→ **ABOUT THIS TASK**:
In how many lines of the records below does the word "href" appear? Answer with the number alone.

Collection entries

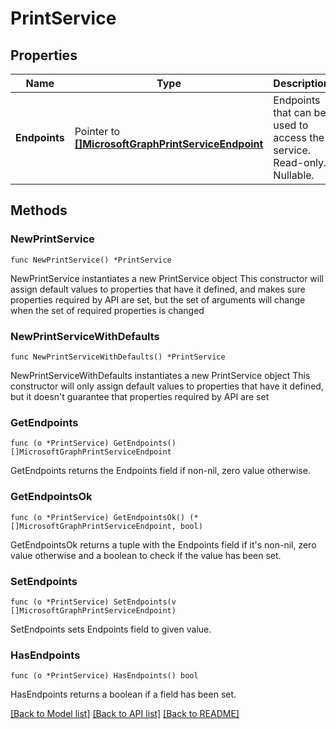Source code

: # PrintService

## Properties

Name | Type | Description | Notes
------------ | ------------- | ------------- | -------------
**Endpoints** | Pointer to [**[]MicrosoftGraphPrintServiceEndpoint**](MicrosoftGraphPrintServiceEndpoint.md) | Endpoints that can be used to access the service. Read-only. Nullable. | [optional] 

## Methods

### NewPrintService

`func NewPrintService() *PrintService`

NewPrintService instantiates a new PrintService object
This constructor will assign default values to properties that have it defined,
and makes sure properties required by API are set, but the set of arguments
will change when the set of required properties is changed

### NewPrintServiceWithDefaults

`func NewPrintServiceWithDefaults() *PrintService`

NewPrintServiceWithDefaults instantiates a new PrintService object
This constructor will only assign default values to properties that have it defined,
but it doesn't guarantee that properties required by API are set

### GetEndpoints

`func (o *PrintService) GetEndpoints() []MicrosoftGraphPrintServiceEndpoint`

GetEndpoints returns the Endpoints field if non-nil, zero value otherwise.

### GetEndpointsOk

`func (o *PrintService) GetEndpointsOk() (*[]MicrosoftGraphPrintServiceEndpoint, bool)`

GetEndpointsOk returns a tuple with the Endpoints field if it's non-nil, zero value otherwise
and a boolean to check if the value has been set.

### SetEndpoints

`func (o *PrintService) SetEndpoints(v []MicrosoftGraphPrintServiceEndpoint)`

SetEndpoints sets Endpoints field to given value.

### HasEndpoints

`func (o *PrintService) HasEndpoints() bool`

HasEndpoints returns a boolean if a field has been set.


[[Back to Model list]](../README.md#documentation-for-models) [[Back to API list]](../README.md#documentation-for-api-endpoints) [[Back to README]](../README.md)


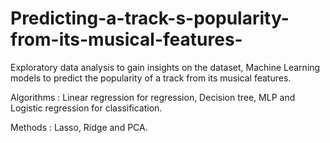 # Predicting-a-track-s-popularity-from-its-musical-features-
Exploratory data analysis to gain insights on the dataset, Machine Learning models to predict the popularity of a track from its musical features.

Algorithms : Linear regression for regression, Decision tree, MLP and Logistic regression for classification.

Methods : Lasso, Ridge and PCA.
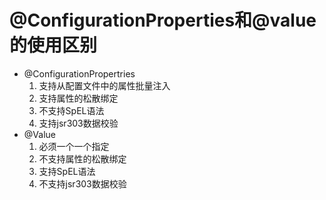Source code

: #  @ConfigurationProperties和@value的使用区别  

+ @ConfigurationPropertries  
  1. 支持从配置文件中的属性批量注入  
  2. 支持属性的松散绑定  
  3. 不支持SpEL语法
  4. 支持jsr303数据校验  
+ @Value  
  1. 必须一个一个指定  
  2. 不支持属性的松散绑定  
  3. 支持SpEL语法
  4. 不支持jsr303数据校验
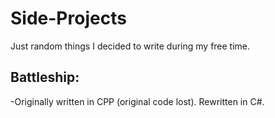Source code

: # Side-Projects
Just random things I decided to write during my free time.

## Battleship:
-Originally written in CPP (original code lost). Rewritten in C#.
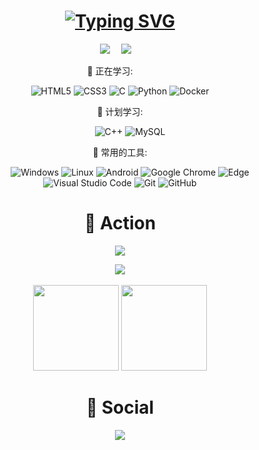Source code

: <!-- 动态打字效果 -->
<h1 align="center">
  <a href="https://shirorikka.frp.cx/">
    <img src="https://readme-typing-svg.demolab.com?font=Fira+Code&pause=1000&color=800080&width=520&lines=%E7%88%86%E8%A3%82%E5%90%A7%2C%E7%8E%B0%E5%AE%9E!%E7%B2%89%E7%A2%8E%E5%90%A7%2C%E7%B2%BE%E7%A5%9E!+Vanishment+This+World!" alt="Typing SVG" />
    </a>
</h1>
<!-- 个人资料徽标 -->
<div align="center">
  <a href="https://shirorikka.frp.cx/"><img src="https://img.shields.io/badge/website-个人博客-blue"></a>&emsp;
  <a href="https://space.bilibili.com/353878334"><img src="https://img.shields.io/badge/bilibili-B%E7%AB%99-ff69b4"></a>&emsp;


💪 正在学习:
&emsp;&emsp;
<!--![C++](https://img.shields.io/badge/-C++-00599C?style=flat-square&logo=c)-->
<!--![Java](https://img.shields.io/badge/-java-yellow?style=flat-square&logo=java)-->
<!--![MySQL](https://img.shields.io/badge/mysql-%2300f.svg?style=flat-square&logo=mysql&logoColor=white)-->
![HTML5](https://img.shields.io/badge/-HTML5-E34F26?style=flat-square&logo=html5&logoColor=white)
![CSS3](https://img.shields.io/badge/-CSS3-1572B6?style=flat-square&logo=css3)
![C](https://img.shields.io/badge/c-%2300599C.svg?style=flat-square&logo=c&logoColor=white)
![Python](https://img.shields.io/badge/-Python-pink?style=flat-square&logo=Python)
![Docker](https://img.shields.io/badge/-Docker-FCC624?style=flat-square&logo=docker)
<!--![JavaScript](https://img.shields.io/badge/-JavaScript-oringe?style=flat-square&logo=javascript)-->
<!--![jQuery](https://img.shields.io/badge/jquery-%230769AD.svg?style=style=flat-square&logo=jquery&logoColor=white)-->
<!--![TypeScript](https://img.shields.io/badge/typescript-%23007ACC.svg?style=flat-square&logo=typescript&logoColor=white)-->
<!--![Vue](https://img.shields.io/badge/-Vue.js-3f745c?style=flat-square&logo=Vue.js)-->
<!--![React](https://img.shields.io/badge/-React-07afd9?style=flat-square&logo=React)-->
<!--![Nodejs](https://img.shields.io/badge/-Nodejs-c0ebd?style=flat-square&logo=Node.js)-->

🧠 计划学习:

&emsp;&emsp;
![C++](https://img.shields.io/badge/-C++-00599C?style=flat-square&logo=c)
![MySQL](https://img.shields.io/badge/mysql-%2300f.svg?style=flat-square&logo=mysql&logoColor=white)
<!--![C](https://img.shields.io/badge/c-%2300599C.svg?style=flat-square&logo=c&logoColor=white)
![Python](https://img.shields.io/badge/-Python-pink?style=flat-square&logo=Python)
![R](https://img.shields.io/badge/r-%23276DC3.svg?style=flat-square&logo=r&logoColor=white)
![Qt](https://img.shields.io/badge/Qt-%23217346.svg?style=style=flat-square&logo=Qt&logoColor=white)
![Docker](https://img.shields.io/badge/-Docker-FCC624?style=flat-square&logo=docker)
![Shell Script](https://img.shields.io/badge/shell_script-%4285F4.svg?style=style=flat-square&logo=gnu-bash&logoColor=white)
![Rust](https://img.shields.io/badge/Rust-2E67D3.svg?style=style=flat-square&logo=rust&logoColor=white)-->

🧰 常用的工具:

&emsp;&emsp;
![Windows](https://img.shields.io/badge/Windows-0078D6?style=flat-square&logo=windows&logoColor=white)
![Linux](https://img.shields.io/badge/Linux-FCC624?style=style=flat-square&logo=linux&logoColor=black)
![Android](https://img.shields.io/badge/Android-3DDC84?style=flat-square&logo=android&logoColor=white)
![Google Chrome](https://img.shields.io/badge/Chrome-4285F4?style=flat-square&logo=GoogleChrome&logoColor=white)
![Edge](https://img.shields.io/badge/Edge-0078D7?style=flat-square&logo=Microsoft-edge&logoColor=white)
![Visual Studio Code](https://img.shields.io/badge/-Visual%20Studio%20Code-007ACC?style=flat-square&logo=Visual%20Studio%20Code&logoColor=fff)
![Git](https://img.shields.io/badge/-Git-FCC624?style=flat-square&logo=git)
![GitHub](https://img.shields.io/badge/-GitHub-pink?style=flat-square&logo=github)


# 🚀 Action

<!-- 连续提交代码天数记录 -->
<p align="center">
  <img align="center" src="https://github-readme-streak-stats.herokuapp.com/?user=shirorikka&theme=dark&hide_border=true" />
</p>

<!-- GitHub奖杯🏆 -->
<div align="center"><img  src="https://github-profile-trophy.vercel.app/?username=shirorikka&theme=gruvbox&row=1&column=7&no-frame=true&no-bg=true" /></div>
<br>

<!-- GitHub数据统计 -->
<div align="center"><div align="center">
  <img height="137px" src="https://github-readme-stats.vercel.app/api?username=shirorikka&hide_title=true&hide_border=true&show_icons=trueline_height=21&text_color=000&icon_color=000&bg_color=0,ea6161,ffc64d,fffc4d,52fa5a&theme=graywhite" />
  <img height="137px" src="https://github-readme-stats.vercel.app/api/top-langs/?username=shirorikka&hide_title=true&hide_border=true&layout=compact&langs_count=6&text_color=000&icon_color=fff&bg_color=0,52fa5a,4dfcff,c64dff&theme=graywhite" />
</div>

<!-- START_SECTION:blog -->

<!-- END_SECTION:blog -->


<!-- wakatime 统计 -->
<div align="center">


<!-- wakatime 统计 -->
<div align="center">
<!--START_SECTION:waka-->

<!--END_SECTION:waka-->
</div>

# 🤝 Social

<!-- BiliBili和CSDN数据 -->
<div align="center">
  <a href="https://space.bilibili.com/353878334"><img src="https://stats.justsong.cn/api/bilibili/?id=353878334"/></a>
</div>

→ **RESULT BELOW**:
4